> _What the task asks_
Read through the entries below and return each line with the word "tête".

> _Source data_
• • • • • • •

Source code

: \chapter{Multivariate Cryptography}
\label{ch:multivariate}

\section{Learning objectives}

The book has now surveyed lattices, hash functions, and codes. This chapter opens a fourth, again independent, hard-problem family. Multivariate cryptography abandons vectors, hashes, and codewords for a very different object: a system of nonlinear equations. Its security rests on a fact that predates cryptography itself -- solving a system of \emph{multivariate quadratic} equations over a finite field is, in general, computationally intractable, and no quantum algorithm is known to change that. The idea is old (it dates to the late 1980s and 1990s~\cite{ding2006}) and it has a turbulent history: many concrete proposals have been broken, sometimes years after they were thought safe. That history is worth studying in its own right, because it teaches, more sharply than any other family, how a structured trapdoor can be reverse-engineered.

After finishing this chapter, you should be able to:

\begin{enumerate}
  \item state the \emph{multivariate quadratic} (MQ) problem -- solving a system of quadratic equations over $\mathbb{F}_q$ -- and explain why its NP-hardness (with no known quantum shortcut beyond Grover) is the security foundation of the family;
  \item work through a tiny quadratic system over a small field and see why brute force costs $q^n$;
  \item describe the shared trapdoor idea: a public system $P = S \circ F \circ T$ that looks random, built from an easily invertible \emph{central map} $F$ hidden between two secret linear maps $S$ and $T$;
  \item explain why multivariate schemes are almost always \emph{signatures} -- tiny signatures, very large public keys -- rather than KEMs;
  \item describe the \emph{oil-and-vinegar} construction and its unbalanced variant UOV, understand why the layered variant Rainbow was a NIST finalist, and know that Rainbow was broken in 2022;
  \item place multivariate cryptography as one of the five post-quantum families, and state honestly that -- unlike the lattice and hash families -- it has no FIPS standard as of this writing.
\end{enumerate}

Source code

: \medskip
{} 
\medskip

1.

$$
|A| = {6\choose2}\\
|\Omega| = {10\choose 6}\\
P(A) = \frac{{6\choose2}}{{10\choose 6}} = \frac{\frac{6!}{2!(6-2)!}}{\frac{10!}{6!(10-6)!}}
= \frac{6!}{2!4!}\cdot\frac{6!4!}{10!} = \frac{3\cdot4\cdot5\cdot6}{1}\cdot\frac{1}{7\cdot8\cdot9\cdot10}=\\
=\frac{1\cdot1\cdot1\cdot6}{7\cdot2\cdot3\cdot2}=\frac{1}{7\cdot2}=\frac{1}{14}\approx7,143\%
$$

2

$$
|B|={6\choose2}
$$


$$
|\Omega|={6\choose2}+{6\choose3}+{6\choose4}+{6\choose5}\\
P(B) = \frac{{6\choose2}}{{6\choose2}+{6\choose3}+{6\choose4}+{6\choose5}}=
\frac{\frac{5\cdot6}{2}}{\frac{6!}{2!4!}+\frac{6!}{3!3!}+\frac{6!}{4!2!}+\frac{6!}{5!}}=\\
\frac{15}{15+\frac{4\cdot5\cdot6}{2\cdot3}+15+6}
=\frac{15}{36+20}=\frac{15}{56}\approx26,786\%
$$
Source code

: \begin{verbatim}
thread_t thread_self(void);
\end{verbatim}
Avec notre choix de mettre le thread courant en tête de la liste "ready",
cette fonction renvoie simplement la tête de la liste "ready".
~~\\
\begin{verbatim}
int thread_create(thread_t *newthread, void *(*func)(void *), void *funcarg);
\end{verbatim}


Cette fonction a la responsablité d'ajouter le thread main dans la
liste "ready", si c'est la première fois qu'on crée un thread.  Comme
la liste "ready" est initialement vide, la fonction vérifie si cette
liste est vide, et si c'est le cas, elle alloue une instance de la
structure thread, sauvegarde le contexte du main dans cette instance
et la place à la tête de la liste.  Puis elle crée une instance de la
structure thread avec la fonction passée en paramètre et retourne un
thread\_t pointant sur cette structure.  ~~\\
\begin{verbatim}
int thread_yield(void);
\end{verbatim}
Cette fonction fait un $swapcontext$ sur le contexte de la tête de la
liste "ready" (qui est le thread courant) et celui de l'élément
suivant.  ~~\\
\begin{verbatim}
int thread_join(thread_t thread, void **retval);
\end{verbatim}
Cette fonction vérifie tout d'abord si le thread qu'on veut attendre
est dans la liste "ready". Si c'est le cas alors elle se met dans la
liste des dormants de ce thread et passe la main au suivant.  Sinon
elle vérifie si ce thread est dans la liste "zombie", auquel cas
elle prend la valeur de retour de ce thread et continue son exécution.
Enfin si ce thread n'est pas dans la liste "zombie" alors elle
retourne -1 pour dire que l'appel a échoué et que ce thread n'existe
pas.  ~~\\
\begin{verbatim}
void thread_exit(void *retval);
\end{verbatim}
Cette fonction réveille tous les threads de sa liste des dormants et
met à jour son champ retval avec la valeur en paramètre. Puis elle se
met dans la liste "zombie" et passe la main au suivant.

• • • • • • •

> _Expected answer_
Avec notre choix de mettre le thread courant en tête de la liste "ready",
cette fonction renvoie simplement la tête de la liste "ready".
et la place à la tête de la liste.  Puis elle crée une instance de la
Cette fonction fait un $swapcontext$ sur le contexte de la tête de la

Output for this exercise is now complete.